Surtout, l'avocat affirme que le parquet de Nanterre "se déjuge et revient sur sa première appréciation". Il fait référence à un signalement émis peu après la parution de Petit Paul, par Patrick Loiseleur. A l'époque "simple citoyen particulièrement sensibilisé à la question de la pédocriminalité", il se disait, dans son courrier envoyé au parquet et consulté par franceinfo, préoccupé "par la possible utilisation de ce matériel pédopornographique par des agresseurs, dans le but de convaincre l'enfant que la pédocriminalité, c'est bien, c'est normal, c'est 'fun'". Ce signalement avait finalement été classé sans suite, le 7 février 2019, pour "absence d'infraction".
"Les créateurs ne sont pas au-dessus des lois"
Aujourd'hui, Patrick Loiseleur est vice-président de Face à l'inceste, l'une des trois associations qui ont déposé plainte contre le dessinateur et ses maisons d'édition. Pour l'avocate de la structure, la "question de la banalisation de la pédopornographie et, plus globalement, de l'inceste" est centrale dans cette affaire. Un constat partagé par les autres associations plaignantes.
"Des relations incestueuses sont mises en scène entre Magalie et son frère, Petit Paul", dont "l'absence de consentement" est "présentée comme évidente", pointe la Fondation pour l'enfance dans sa plainte, dévoilée par franceinfo en décembre 2022. A la veille du procès, Céline Astolfe, qui représente l'association en plus d'être avocate en droit de la presse, rappelle "l'importance de la liberté d'expression". Mais, souligne-t-elle à franceinfo, "ici, la question est celle de l'application de la loi et ce, quel que soit l'auteur des faits, artiste ou non". "La représentation d'un mineur de moins de 15 ans, présentant un caractère pornographique, est interdite. Inutile de vouloir déplacer le sujet", insiste-t-elle.
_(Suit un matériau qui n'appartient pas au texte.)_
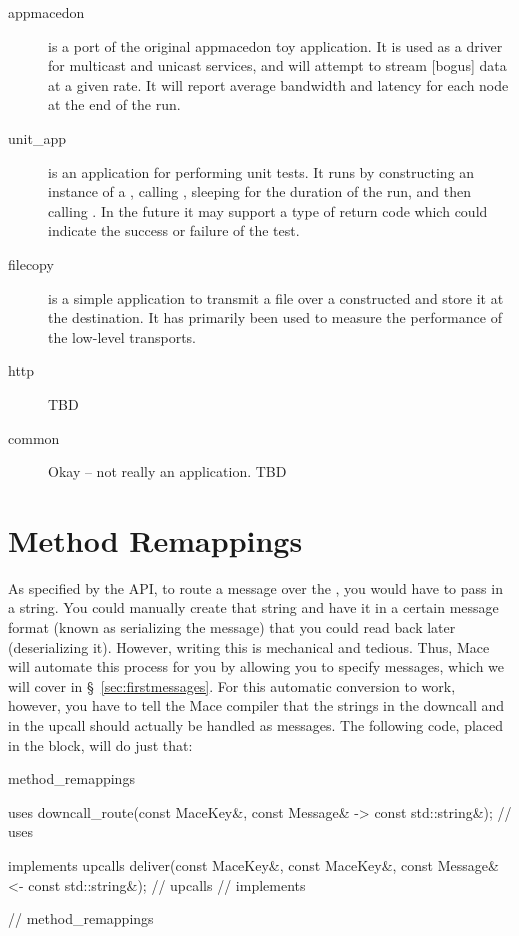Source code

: \begin{description}
\item[appmacedon]  is a port of the original appmacedon toy 
  application.  It is used as a driver for multicast and unicast services, and will
  attempt to stream [bogus] data at a given rate.  It will report average bandwidth
  and latency for each node at the end of the run.
\item[unit\_app]  is an application for performing unit tests.
  It runs by constructing an instance of a , calling
  , sleeping for the duration of the run, and then calling
  .  In the future it may support a type of return code which 
  could indicate the success or failure of the test.
\item[filecopy]  is a simple application to transmit a file
  over a constructed  and store it at the destination.
  It has primarily been used to measure the performance of the low-level transports.
\item[http] TBD %
\item[common] Okay -- not really an application. TBD %
\end{description}

\section{Method Remappings}
\label{sec:method-remappings}
As specified by the  API, to route a
message over the , you would have to pass in a
string.  You could manually create that string and have it in a
certain message format (known as serializing the message) that you
could read back later (deserializing it).  However, writing this is
mechanical and tedious.  Thus, Mace will automate this process for you
by allowing you to specify messages, which we will cover in
\S~\ref{sec:firstmessages}.  For this automatic conversion to work,
however, you have to tell the Mace compiler that the strings in the
 downcall and in the  upcall
should actually be handled as messages.  The following code, placed in
the  block, will do just that:

\begin{programlisting}
method_remappings {
  uses {
    downcall_route(const MaceKey&, const Message& -> const std::string&);
  } // uses

  implements {
    upcalls {
      deliver(const MaceKey&, const MaceKey&, const Message& <- const std::string&);
    } // upcalls
  } // implements
} // method_remappings
\end{programlisting}

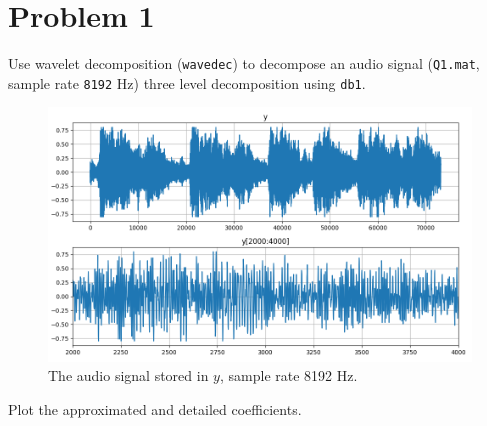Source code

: \section*{Problem 1} \label{sec:problem1}


\begin{tcolorbox}[colback=red!5!white,boxrule=0pt,frame empty]
    Use wavelet decomposition (\verb|wavedec|) to decompose an audio signal (\verb|Q1.mat|, sample rate \verb|8192| Hz)
    three level decomposition using \verb|db1|.
\end{tcolorbox}

\vspace{0.5cm}

\begin{figure}[H]
    \centering
    \includegraphics[width=\textwidth]{./img/Q1.png}
    \caption{The audio signal stored in $y$, sample rate 8192 Hz.}
    \label{fig:Q1}
\end{figure}

\vspace{0.5cm}


\begin{tcolorbox}[colback=red!5!white,colframe=red!75!black,title=Problem 1.a]
    Plot the approximated and detailed coefficients.
\end{tcolorbox}


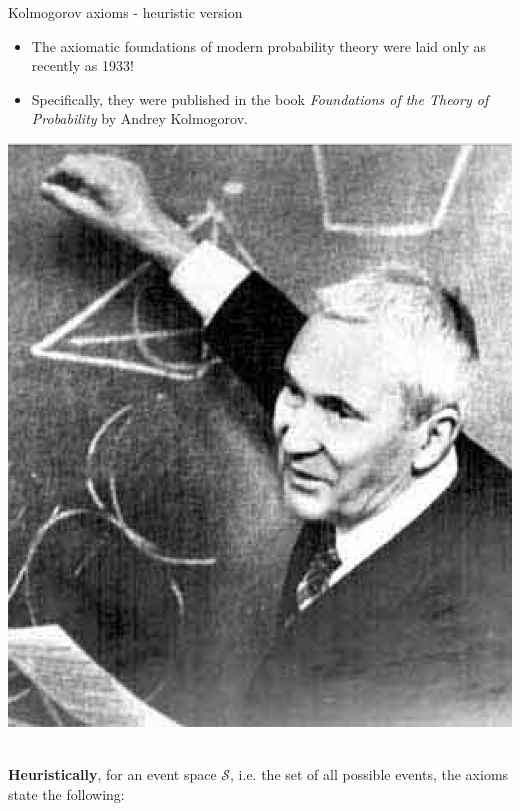 \documentclass[a4,11pt]{beamer}
\newlength{\wideitemsep}
\let\olditem\item
\renewcommand{\item}{\setlength{\itemsep}{\wideitemsep}\olditem}
\begin{document}
\begin{frame}[allowframebreaks]{Kolmogorov axioms - heuristic version}
    \begin{minipage}{.6\linewidth}
        \begin{itemize}
            \item The axiomatic foundations of modern probability theory were laid \textcolor{blueberry}{only as recently as 1933}!
            \item Specifically, they were published in the book \emph{Foundations of the Theory of Probability} by Andrey Kolmogorov.
        \end{itemize}
    \end{minipage}%
    \begin{minipage}{.4\linewidth}
        \includegraphics[width=\linewidth]{graphics/Kolmogorov.png}
    \end{minipage}\,\\\pagebreak
    \textbf{Heuristically}, for an event space $\mathcal{S}$, i.e. the set of all possible events, the axioms state the following:\bigskip\\
    

\end{frame}
\end{document}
"Ce type d'images peut être utilisé par des prédateurs sexuels ou des pédocriminels, les planches sont accessibles sur internet", abonde Delphine Girard, qui représente l'association Innocence en danger. "Les enfants ne sont pas suffisamment protégés", constate-t-elle au quotidien. "On n'est pas contre les artistes, notre combat n'est pas là. Ce qu'on ne souhaite pas, c'est donner du matériel à des pédocriminels pour satisfaire leurs besoins ou pour qu'un enfant les satisfasse", expose à franceinfo l'avocate, rejetant tout parallèle avec "des œuvres antédiluviennes".
"La liberté d'expression a des limites dès lors qu'elle porte atteinte à l'image d'un enfant."
Delphine Girard, avocate de l'association Innocence en dangerà franceinfo
"Les dispositions légales doivent être appliquées comme il se doit", souligne Delphine Girard. Elle espère qu'à l'issue du procès, les ouvrages de Bastien Vivès visés par les plaintes seront retirés des librairies, à la fois en boutique et en ligne, afin de rappeler que "les créateurs ne sont pas au-dessus des lois".